Authors:
Jacob Sharp
and
Ulysses Bernardet
Affiliation:
College of Engineering and Physical Sciences, Aston University, Aston St, Birmingham, U.K.
Keyword(s):
Artificial Social Agents, Navigation, Micro-Movements, Virtual Environments, Path Planning, Realism, Immersion, Standardisation.
Abstract:
Navigation is critical to an intelligent social agent’s ability to interact with the world and any other agent, virtual or otherwise. In order to create a truly realistic artificial social agent, unconscious human micro-movements need to be simulated. We see this as an important goal for the research area. Examples of these micro-movements include orienting while walking and back-stepping, strafing with attention focused elsewhere, and micro-orientations during locomotion. We postulate that there is a gap in research around these micro-movements within the field of navigation that we hope to contribute to filling. Most research in this field is focused on the understandably important pathfinding aspect of navigation; moving between two spatial locations. There is little to no research being done on micro-movements and making a truly realistic navigation system for artificial social agents.

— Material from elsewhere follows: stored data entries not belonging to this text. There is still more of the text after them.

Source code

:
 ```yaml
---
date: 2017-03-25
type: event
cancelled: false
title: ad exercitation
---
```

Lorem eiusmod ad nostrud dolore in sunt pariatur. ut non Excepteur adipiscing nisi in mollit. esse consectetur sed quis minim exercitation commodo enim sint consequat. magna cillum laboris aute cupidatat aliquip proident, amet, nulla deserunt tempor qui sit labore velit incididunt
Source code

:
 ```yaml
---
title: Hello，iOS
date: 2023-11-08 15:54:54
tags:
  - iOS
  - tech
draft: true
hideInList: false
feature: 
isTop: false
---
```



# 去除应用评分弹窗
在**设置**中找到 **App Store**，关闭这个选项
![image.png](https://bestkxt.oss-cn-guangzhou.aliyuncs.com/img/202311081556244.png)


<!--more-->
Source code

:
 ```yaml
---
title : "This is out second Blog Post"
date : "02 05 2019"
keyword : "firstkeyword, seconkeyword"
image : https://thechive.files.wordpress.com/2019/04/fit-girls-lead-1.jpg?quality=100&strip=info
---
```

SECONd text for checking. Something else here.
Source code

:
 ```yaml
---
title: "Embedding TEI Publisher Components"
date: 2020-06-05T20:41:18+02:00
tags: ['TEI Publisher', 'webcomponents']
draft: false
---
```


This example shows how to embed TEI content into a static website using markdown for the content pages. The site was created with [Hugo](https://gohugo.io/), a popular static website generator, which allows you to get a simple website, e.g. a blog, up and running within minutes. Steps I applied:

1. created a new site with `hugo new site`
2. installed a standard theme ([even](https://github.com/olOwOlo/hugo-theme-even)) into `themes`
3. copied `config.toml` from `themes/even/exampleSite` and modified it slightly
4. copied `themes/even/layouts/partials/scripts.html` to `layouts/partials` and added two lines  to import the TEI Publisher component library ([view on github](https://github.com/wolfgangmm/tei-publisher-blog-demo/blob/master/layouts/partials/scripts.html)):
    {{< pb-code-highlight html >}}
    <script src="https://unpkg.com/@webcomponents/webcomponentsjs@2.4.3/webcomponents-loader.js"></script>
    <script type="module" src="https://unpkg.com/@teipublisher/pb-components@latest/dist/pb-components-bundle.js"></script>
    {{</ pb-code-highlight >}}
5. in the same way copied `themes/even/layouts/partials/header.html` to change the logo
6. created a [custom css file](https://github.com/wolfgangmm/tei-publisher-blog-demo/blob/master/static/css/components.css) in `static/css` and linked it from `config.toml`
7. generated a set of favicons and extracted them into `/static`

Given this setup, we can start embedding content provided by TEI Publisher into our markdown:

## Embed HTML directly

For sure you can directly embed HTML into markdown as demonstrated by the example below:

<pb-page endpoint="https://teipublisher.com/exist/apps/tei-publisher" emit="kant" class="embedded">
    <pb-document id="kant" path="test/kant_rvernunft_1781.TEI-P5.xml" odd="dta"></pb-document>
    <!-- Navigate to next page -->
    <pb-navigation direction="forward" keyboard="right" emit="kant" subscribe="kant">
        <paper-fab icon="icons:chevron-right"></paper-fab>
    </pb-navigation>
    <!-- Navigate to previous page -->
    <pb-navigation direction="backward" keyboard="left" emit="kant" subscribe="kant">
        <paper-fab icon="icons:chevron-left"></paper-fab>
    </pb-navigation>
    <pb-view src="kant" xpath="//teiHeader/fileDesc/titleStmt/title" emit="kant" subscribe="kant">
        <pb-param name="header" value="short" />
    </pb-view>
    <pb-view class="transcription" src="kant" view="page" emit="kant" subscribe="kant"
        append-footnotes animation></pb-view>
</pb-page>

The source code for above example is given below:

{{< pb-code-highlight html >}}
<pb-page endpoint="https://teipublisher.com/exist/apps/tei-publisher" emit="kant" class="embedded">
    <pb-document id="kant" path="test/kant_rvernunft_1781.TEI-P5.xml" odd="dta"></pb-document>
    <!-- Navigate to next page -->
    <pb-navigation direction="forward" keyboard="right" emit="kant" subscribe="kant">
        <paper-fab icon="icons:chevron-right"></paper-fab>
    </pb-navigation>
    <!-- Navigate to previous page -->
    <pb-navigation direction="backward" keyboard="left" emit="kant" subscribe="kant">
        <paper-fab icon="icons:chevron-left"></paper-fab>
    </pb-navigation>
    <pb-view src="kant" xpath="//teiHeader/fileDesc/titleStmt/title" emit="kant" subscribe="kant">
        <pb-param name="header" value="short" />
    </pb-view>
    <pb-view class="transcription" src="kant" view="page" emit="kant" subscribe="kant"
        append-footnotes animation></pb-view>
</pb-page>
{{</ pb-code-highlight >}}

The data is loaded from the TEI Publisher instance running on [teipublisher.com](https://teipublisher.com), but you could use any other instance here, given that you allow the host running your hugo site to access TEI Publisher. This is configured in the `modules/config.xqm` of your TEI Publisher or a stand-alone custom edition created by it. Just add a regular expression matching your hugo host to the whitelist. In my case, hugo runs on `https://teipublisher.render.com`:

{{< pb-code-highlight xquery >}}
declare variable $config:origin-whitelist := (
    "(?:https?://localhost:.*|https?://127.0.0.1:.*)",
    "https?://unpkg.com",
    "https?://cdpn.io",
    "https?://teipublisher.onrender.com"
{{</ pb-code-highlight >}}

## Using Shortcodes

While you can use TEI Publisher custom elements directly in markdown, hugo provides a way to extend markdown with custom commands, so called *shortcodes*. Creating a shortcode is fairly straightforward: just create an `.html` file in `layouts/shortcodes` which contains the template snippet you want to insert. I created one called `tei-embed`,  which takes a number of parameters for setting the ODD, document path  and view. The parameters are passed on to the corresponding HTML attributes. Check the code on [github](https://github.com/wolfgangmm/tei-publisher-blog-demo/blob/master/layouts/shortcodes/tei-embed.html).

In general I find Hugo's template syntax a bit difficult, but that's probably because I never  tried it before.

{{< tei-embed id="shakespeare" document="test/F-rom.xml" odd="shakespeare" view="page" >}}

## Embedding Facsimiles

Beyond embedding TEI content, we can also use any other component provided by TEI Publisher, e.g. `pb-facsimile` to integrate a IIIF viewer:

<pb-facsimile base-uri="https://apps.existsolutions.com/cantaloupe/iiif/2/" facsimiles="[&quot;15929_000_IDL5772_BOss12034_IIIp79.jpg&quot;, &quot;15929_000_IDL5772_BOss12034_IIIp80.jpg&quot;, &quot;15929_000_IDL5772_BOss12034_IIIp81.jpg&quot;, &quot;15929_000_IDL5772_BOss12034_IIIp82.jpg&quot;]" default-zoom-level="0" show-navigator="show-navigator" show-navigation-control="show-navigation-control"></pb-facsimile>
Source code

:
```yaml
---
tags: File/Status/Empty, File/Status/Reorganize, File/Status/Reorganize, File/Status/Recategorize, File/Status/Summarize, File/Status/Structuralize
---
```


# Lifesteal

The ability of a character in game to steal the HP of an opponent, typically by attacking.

Moreover, there exists no canonical way of describing these movements and ”micro-movements” tha
t are so characteristic for human spatial behaviour. Here we propose a set of standardised descriptors of movement configurations, that will be able to be used as building blocks for spatial behaviour experimentation, and as the basis for behaviour generation models. We see this as an important tool in the creation of navigation systems that are able to more readily include these kinds of behaviours, with hope that the aforementioned configurations will improve development of realistic movement systems.